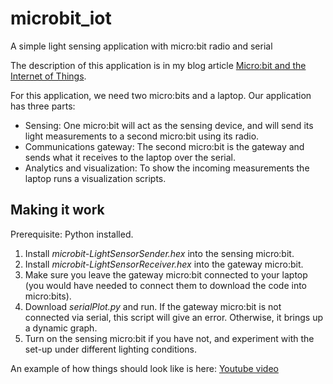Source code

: # microbit_iot
A simple light sensing application with micro:bit radio and serial

The description of this application is in my blog article [Micro:bit and the Internet of Things](https://cigdemsengul.blogspot.co.uk/).

For this application, we need two micro:bits and a laptop. Our application has three parts: 

* Sensing: One micro:bit will act as the sensing device, and will send its light measurements to a second micro:bit using its radio. 
* Communications gateway: The second micro:bit is the gateway and sends what it receives to the laptop over the serial. 
* Analytics and visualization: To show the incoming measurements the laptop runs a visualization scripts. 

## Making it work

Prerequisite: Python installed. 

1. Install _microbit-LightSensorSender.hex_ into the sensing micro:bit. 
2. Install _microbit-LightSensorReceiver.hex_ into the gateway micro:bit. 
3. Make sure you leave  the gateway micro:bit connected to your laptop (you would have needed to connect them to download the code into micro:bits). 
4. Download _serialPlot.py_ and run.  If the gateway micro:bit is not connected via serial, this script will give an error. Otherwise, it brings up a dynamic graph. 
5. Turn on the sensing micro:bit if you have not, and experiment with the set-up under different lighting conditions. 

An example of how things should look like is here: [Youtube video](https://youtu.be/_TmZ2PdWjbE)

▶ _Problem_: What is the number of lines in this listing that contain the word "radio"? Answer with that number and nothing else.

▶ _Answer for the task_: 2